Farhan merangkul Bagas dan Farel, "Dia kenapa kawan?" tanya Farhan.
"PMR kali" Farel menimpali pertanyaan Farhan.
Tuk.
"PMR mata lo PMR. PMS!" ucap Bagas sebelum pergi meninggalkan kedua saudara kembar itu.
"Mata lo PMR, Rel? Gih sana, taruh di UKS. Tadi enggak ada yang jaga soalnya"
"Gue slepet ya lo!" teriak Farel kepada Farhan yang berlari menghindari nya.
*****
Di lain tempat, Adila sedang berada di rooftop. Tempat itu adalah tempat biasa Kakaknya menenangkan diri. Masih banyak pertanyaan tentang Kakaknya yang meninggal, dia yakin Kakaknya meninggal bukan hanya karena ulah Noval yang menyeret ke-dua saudaranya.

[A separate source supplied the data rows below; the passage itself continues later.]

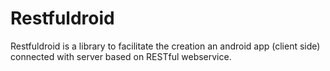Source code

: # Restfuldroid
Restfuldroid is a library to facilitate the creation an android app (client side) connected with server based on RESTful webservice.

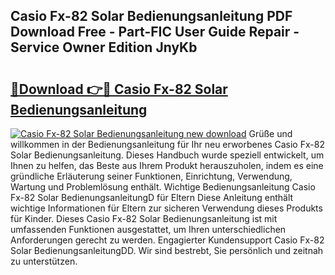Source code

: ## Casio Fx-82 Solar Bedienungsanleitung PDF Download Free - Part-FIC User Guide Repair - Service Owner Edition JnyKb

# <h2><a href="http://df2y75.blite.top/?on=Casio+Fx-82+Solar+Bedienungsanleitung">🔗Download 👉🔴 Casio Fx-82 Solar Bedienungsanleitung</a></h2>

[![Casio Fx-82 Solar Bedienungsanleitung new download](https://i.imgur.com/lujVjoI.png)](http://df2y75.blite.top/?on=Casio+Fx-82+Solar+Bedienungsanleitung)
Grüße und willkommen in der Bedienungsanleitung für Ihr neu erworbenes Casio Fx-82 Solar Bedienungsanleitung. Dieses Handbuch wurde speziell entwickelt, um Ihnen zu helfen, das Beste aus Ihrem Produkt herauszuholen, indem es eine gründliche Erläuterung seiner Funktionen, Einrichtung, Verwendung, Wartung und Problemlösung enthält. Wichtige Bedienungsanleitung Casio Fx-82 Solar BedienungsanleitungD für Eltern Diese Anleitung enthält wichtige Informationen für Eltern zur sicheren Verwendung dieses Produkts für Kinder. Dieses Casio Fx-82 Solar Bedienungsanleitung ist mit umfassenden Funktionen ausgestattet, um Ihren unterschiedlichen Anforderungen gerecht zu werden. Engagierter Kundensupport Casio Fx-82 Solar BedienungsanleitungDD. Wir sind bestrebt, Sie persönlich und zeitnah zu unterstützen.
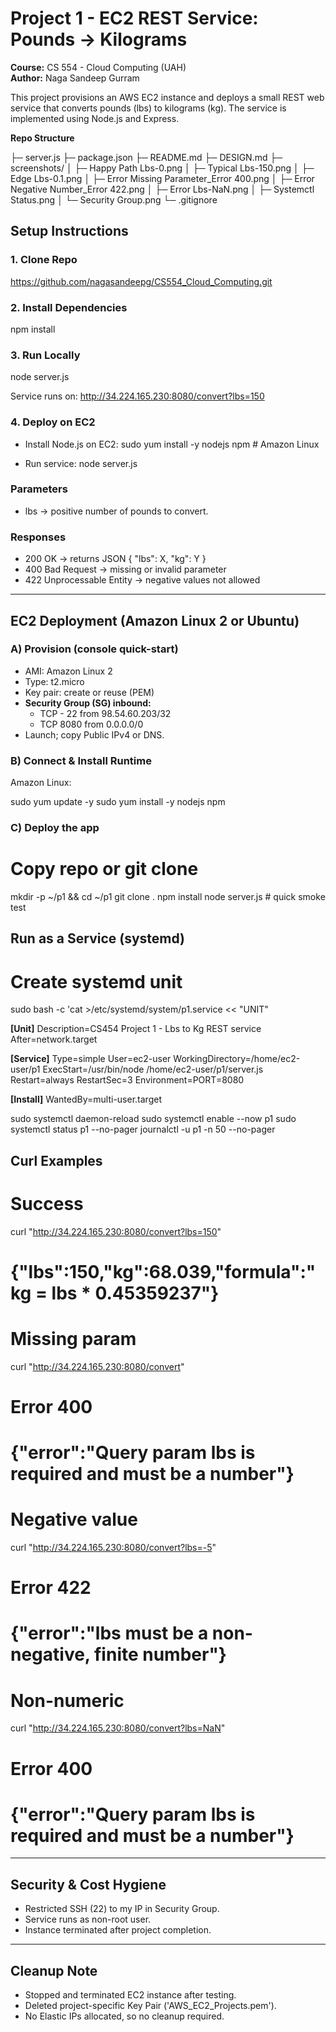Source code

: # Project 1 - EC2 REST Service: Pounds -> Kilograms
**Course:** CS 554 - Cloud Computing (UAH)  
**Author:** Naga Sandeep Gurram

This project provisions an AWS EC2 instance and deploys a small REST web service that converts pounds (lbs) to kilograms (kg). The service is implemented using Node.js and Express.

**Repo Structure**

├─ server.js
├─ package.json
├─ README.md
├─ DESIGN.md
├─ screenshots/
│  ├─ Happy Path Lbs-0.png
│  ├─ Typical Lbs-150.png
│  ├─ Edge Lbs-0.1.png
│  ├─ Error Missing Parameter_Error 400.png
│  ├─ Error Negative Number_Error 422.png
│  ├─ Error Lbs-NaN.png
│  ├─ Systemctl Status.png
│  └─ Security Group.png
└─ .gitignore


## Setup Instructions

### 1. Clone Repo

https://github.com/nagasandeepg/CS554_Cloud_Computing.git

### 2. Install Dependencies

npm install

### 3. Run Locally

node server.js

Service runs on: http://34.224.165.230:8080/convert?lbs=150

### 4. Deploy on EC2


- Install Node.js on EC2: sudo yum install -y nodejs npm   # Amazon Linux

- Run service:   node server.js


### Parameters
- lbs -> positive number of pounds to convert.

### Responses
- 200 OK -> returns JSON { "lbs": X, "kg": Y }
- 400 Bad Request -> missing or invalid parameter
- 422 Unprocessable Entity -> negative values not allowed

---

## EC2 Deployment (Amazon Linux 2 or Ubuntu)

### A) Provision (console quick-start)
- AMI: Amazon Linux 2
- Type: t2.micro
- Key pair: create or reuse (PEM)
- **Security Group (SG) inbound:**
  - TCP - 22 from 98.54.60.203/32
  - TCP 8080 from 0.0.0.0/0
- Launch; copy Public IPv4 or DNS.

### B) Connect & Install Runtime
Amazon Linux:

sudo yum update -y
sudo yum install -y nodejs npm

### C) Deploy the app

# Copy repo or git clone
mkdir -p ~/p1 && cd ~/p1
git clone <your-repo-url> .
npm install
node server.js    # quick smoke test


## Run as a Service (systemd)

# Create systemd unit
sudo bash -c 'cat >/etc/systemd/system/p1.service << "UNIT"

**[Unit]**
Description=CS454 Project 1 - Lbs to Kg REST service
After=network.target

**[Service]**
Type=simple
User=ec2-user
WorkingDirectory=/home/ec2-user/p1
ExecStart=/usr/bin/node /home/ec2-user/p1/server.js
Restart=always
RestartSec=3
Environment=PORT=8080

**[Install]**
WantedBy=multi-user.target


sudo systemctl daemon-reload
sudo systemctl enable --now p1
sudo systemctl status p1 --no-pager
journalctl -u p1 -n 50 --no-pager


##  Curl Examples

# Success
curl "http://34.224.165.230:8080/convert?lbs=150"
# {"lbs":150,"kg":68.039,"formula":"kg = lbs * 0.45359237"}

# Missing param
curl "http://34.224.165.230:8080/convert"
# Error 400
# {"error":"Query param lbs is required and must be a number"}

# Negative value
curl "http://34.224.165.230:8080/convert?lbs=-5"
# Error 422
# {"error":"lbs must be a non-negative, finite number"}

# Non-numeric
curl "http://34.224.165.230:8080/convert?lbs=NaN"
# Error 400
# {"error":"Query param lbs is required and must be a number"}

---

## Security & Cost Hygiene

- Restricted SSH (22) to my IP in Security Group.  
- Service runs as non-root user.  
- Instance terminated after project completion.  

---

## Cleanup Note
- Stopped and terminated EC2 instance after testing.  
- Deleted project-specific Key Pair ('AWS_EC2_Projects.pem').  
- No Elastic IPs allocated, so no cleanup required.  
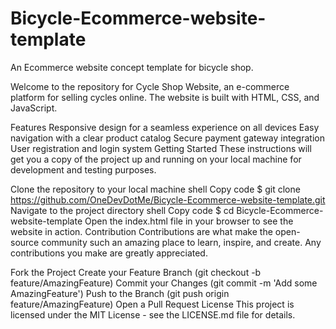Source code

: # Bicycle-Ecommerce-website-template
An Ecommerce website concept template for bicycle shop. 

Welcome to the repository for Cycle Shop Website, an e-commerce platform for selling cycles online. The website is built with HTML, CSS, and JavaScript.

Features
Responsive design for a seamless experience on all devices
Easy navigation with a clear product catalog
Secure payment gateway integration
User registration and login system
Getting Started
These instructions will get you a copy of the project up and running on your local machine for development and testing purposes.

Clone the repository to your local machine
shell
Copy code
$ git clone https://github.com/OneDevDotMe/Bicycle-Ecommerce-website-template.git
Navigate to the project directory
shell
Copy code
$ cd Bicycle-Ecommerce-website-template
Open the index.html file in your browser to see the website in action.
Contribution
Contributions are what make the open-source community such an amazing place to learn, inspire, and create. Any contributions you make are greatly appreciated.

Fork the Project
Create your Feature Branch (git checkout -b feature/AmazingFeature)
Commit your Changes (git commit -m 'Add some AmazingFeature')
Push to the Branch (git push origin feature/AmazingFeature)
Open a Pull Request
License
This project is licensed under the MIT License - see the LICENSE.md file for details.
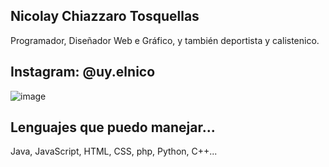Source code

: ## Nicolay Chiazzaro Tosquellas
Programador, Diseñador Web e Gráfico, y también deportista y calistenico. 

## Instagram: @uy.elnico

![image](https://github.com/uyelnico/uyelnico/assets/145890121/d40e9929-e848-4d3a-ad0d-65feea012109)

## Lenguajes que puedo manejar...
Java, JavaScript, HTML, CSS, php, Python, C++...
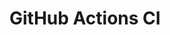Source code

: # GitHub Actions CI























































































































































































































































































































































































































































































































































































































































































































































































































































































































































































































































































































































































































































































































































































































































































































































































































































































































































































































































































































































































































































































































































































































































































































































































































































































































































































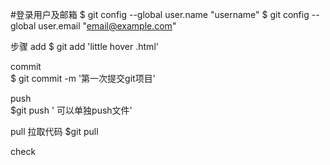 #登录用户及邮箱
$ git config --global user.name "username"
$ git config --global user.email "email@example.com"

步骤 
add
$ git add 'little hover .html'

 commit   
$ git commit -m '第一次提交git项目'

push   
$git push ' 可以单独push文件'

pull   拉取代码
$git pull

check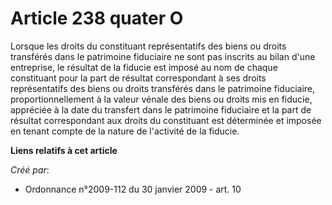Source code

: # Article 238 quater O

Lorsque les droits du constituant représentatifs des biens ou droits transférés dans le patrimoine fiduciaire ne sont pas
inscrits au bilan d'une entreprise, le résultat de la fiducie est imposé au nom de chaque constituant pour la part de
résultat correspondant à ses droits représentatifs des biens ou droits transférés dans le patrimoine fiduciaire,
proportionnellement à la valeur vénale des biens ou droits mis en fiducie, appréciée à la date du transfert dans le
patrimoine fiduciaire et la part de résultat correspondant aux droits du constituant est déterminée et imposée en tenant
compte de la nature de l'activité de la fiducie.

**Liens relatifs à cet article**

_Créé par_:

  - Ordonnance n°2009-112 du 30 janvier 2009 - art. 10
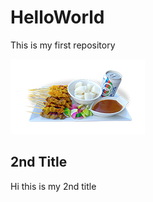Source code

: # HelloWorld
This is my first repository

![headshot](product-pic.jpg)

## 2nd Title
Hi this is my 2nd title
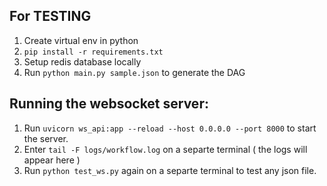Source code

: ## For TESTING
1) Create virtual env in python
2) `pip install -r requirements.txt`
3) Setup redis database locally
4) Run `python main.py sample.json` to generate the DAG

## Running the websocket server:

1) Run `uvicorn ws_api:app --reload --host 0.0.0.0 --port 8000` to start the server.
2) Enter `tail -F logs/workflow.log` on a separte terminal ( the logs will appear here )
3) Run `python test_ws.py` again on a separte terminal to test any json file.
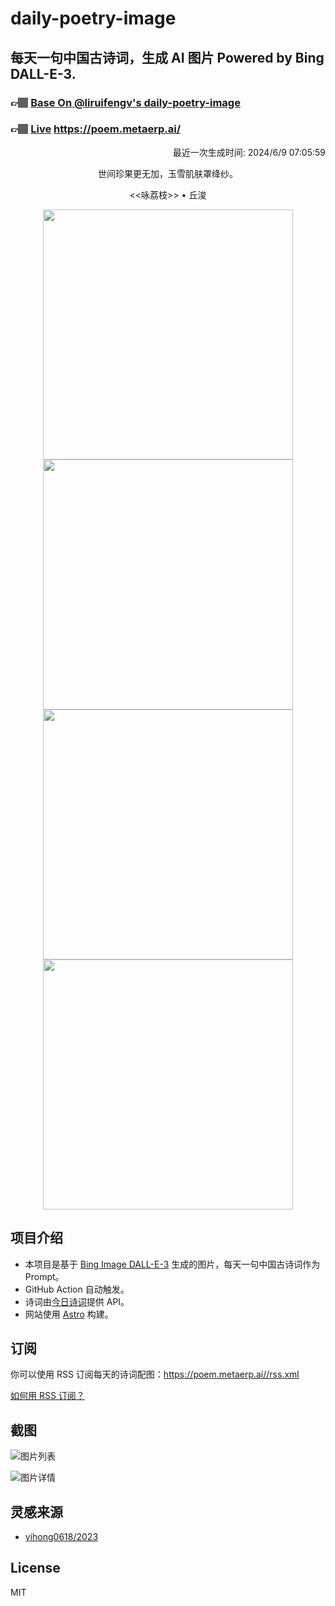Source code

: 
# daily-poetry-image

## 每天一句中国古诗词，生成 AI 图片 Powered by Bing DALL-E-3.

### 👉🏽 [Base On @liruifengv's daily-poetry-image](https://github.com/liruifengv/daily-poetry-image)

### 👉🏽 [Live](https://poem.metaerp.ai/) https://poem.metaerp.ai/

<p align="right">
  最近一次生成时间: 2024/6/9 07:05:59
</p>
<p align="center">
世间珍果更无加，玉雪肌肤罩绛纱。
</p>
<p align="center">
<<咏荔枝>> • 丘浚
</p>
<p align="center">
<img src="https://tse2.mm.bing.net/th/id/OIG2.haYRUNUfaNV2G4HaUGUl" height="400" width="400" />
<img src="https://tse2.mm.bing.net/th/id/OIG2.ZgPvvuN9XBubR361tosV" height="400" width="400" />
<img src="https://tse3.mm.bing.net/th/id/OIG2.zMKhZ6X_D5KnUAe.ZrKn" height="400" width="400" />
<img src="https://tse2.mm.bing.net/th/id/OIG2.vyHDL9gelu_rAsdGZF58" height="400" width="400" />
</p>

## 项目介绍

-   本项目是基于 [Bing Image DALL-E-3](https://www.bing.com/images/create) 生成的图片，每天一句中国古诗词作为 Prompt。
-   GitHub Action 自动触发。
-   诗词由[今日诗词](https://www.jinrishici.com/)提供 API。
-   网站使用 [Astro](https://astro.build) 构建。

## 订阅

你可以使用 RSS 订阅每天的诗词配图：https://poem.metaerp.ai//rss.xml

[如何用 RSS 订阅？](https://zhuanlan.zhihu.com/p/55026716)

## 截图

![图片列表](./screenshots/01.png)

![图片详情](./screenshots/02.png)

## 灵感来源

-   [yihong0618/2023](https://github.com/yihong0618/2023)

## License

MIT
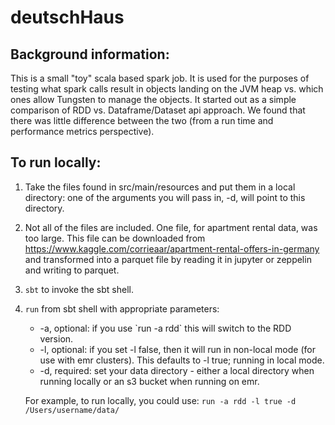 # deutschHaus
## Background information: 
This is a small "toy" scala based spark job.  It is used for the purposes of testing what spark calls result in objects landing on the JVM heap vs. which ones allow Tungsten to manage the objects.  It started out as a simple comparison of RDD vs. Dataframe/Dataset api approach.  We found that there was little difference between the two (from a run time and performance metrics perspective). 

## To run locally: 
1.  Take the files found in src/main/resources and put them in a local directory:  one of the arguments you will pass in, -d, will point to this directory.
2.  Not all of the files are included.  One file, for apartment rental data, was too large. This file can be downloaded from https://www.kaggle.com/corrieaar/apartment-rental-offers-in-germany and transformed into 
a parquet file by reading it in jupyter or zeppelin and writing to parquet.  
2.  `sbt` to invoke the sbt shell.
3.  `run` from sbt shell with appropriate parameters:
    <ul>
    <li>-a, optional:  if you use `run -a rdd` this will switch to the RDD version.</li>
    <li>-l, optional:  if you set -l false, then it will run in non-local mode (for use with emr clusters).  This defaults to -l true; running in local mode.</li>
    <li>-d, required:  set your data directory - either a local directory when running locally or an s3 bucket when running on emr.</li>
    </ul>  
    
    For example, to run locally, you could use: 
    `run -a rdd -l true -d /Users/username/data/`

Soal ke-dua saudaranya, dia masih menunggu mereka yang menjelaskannya secara langsung. Meskipun sejak semalam dirinya sudah tidak tahan untuk meminta maaf, kali ini dirinya benar-benar membenci sifat ke-dua saudaranya yang gengsi untuk meminta maaf terlebih dahulu.
"Ngapain lo disini?" tanya seorang siswa yang baru saja memasuki pintu rooftop.
"Punya mata kan?"
"Adila Dirgantara..."
Deg.
Lagi-lagi jantung Adila berdetak tidak karuan, tidak ada siswa atau pun siswi di sekolah ini yang tahu jika dirinya bukan Alana Dirgantara melainkan Adila Dirgantara.
"Jadi benar, lo bukan Alana?" tanya siswa tadi saat melihat punggung Adila mematung.
Adila memutar tubuhnya menghadap siswa tadi, "Iya. Gue Adila, bukan Ala-" belum selesai ucapan Adila, tiba-tiba siswa di depannya langsung memeluknya dengan erat.
(Makk. Adila sesek napas!) batinnya menjerit saat merasakan oksigen nya menipis.
"Lo kemana aja, kenapa enggak pamit!"
"Lo siapa?"
"Lo enggak ingat sama Kakak lo?" tanya siswa tadi yang sudah melepaskan pelukannya.
"Kakak? Nana maksud lo? Maaf dia di Jerman, lagi sekolah bukan di sini."
Adila beranjak meninggalkan siswa tadi, tapi tangannya di tahan oleh siswa tadi yang membuatnya naik pitam.
"Lep-"
"Gue Jovan Rahardjo, temen SMP Kakak lo!"
"Loh? Kak Jo?" tanya Adila tidak percaya.
"Iya..." Jovan tersenyum dan mengelus kepala Adila. Dirinya sudah menganggap Adila sebagai Adiknya sendiri.
Setelah beberapa menit berbincang, Jovan menyuruh Adila masuk ke kelas karena bel sekolah sudah berbunyi. Mereka berpisah di lantai 2 dimana kelas Jovan berada.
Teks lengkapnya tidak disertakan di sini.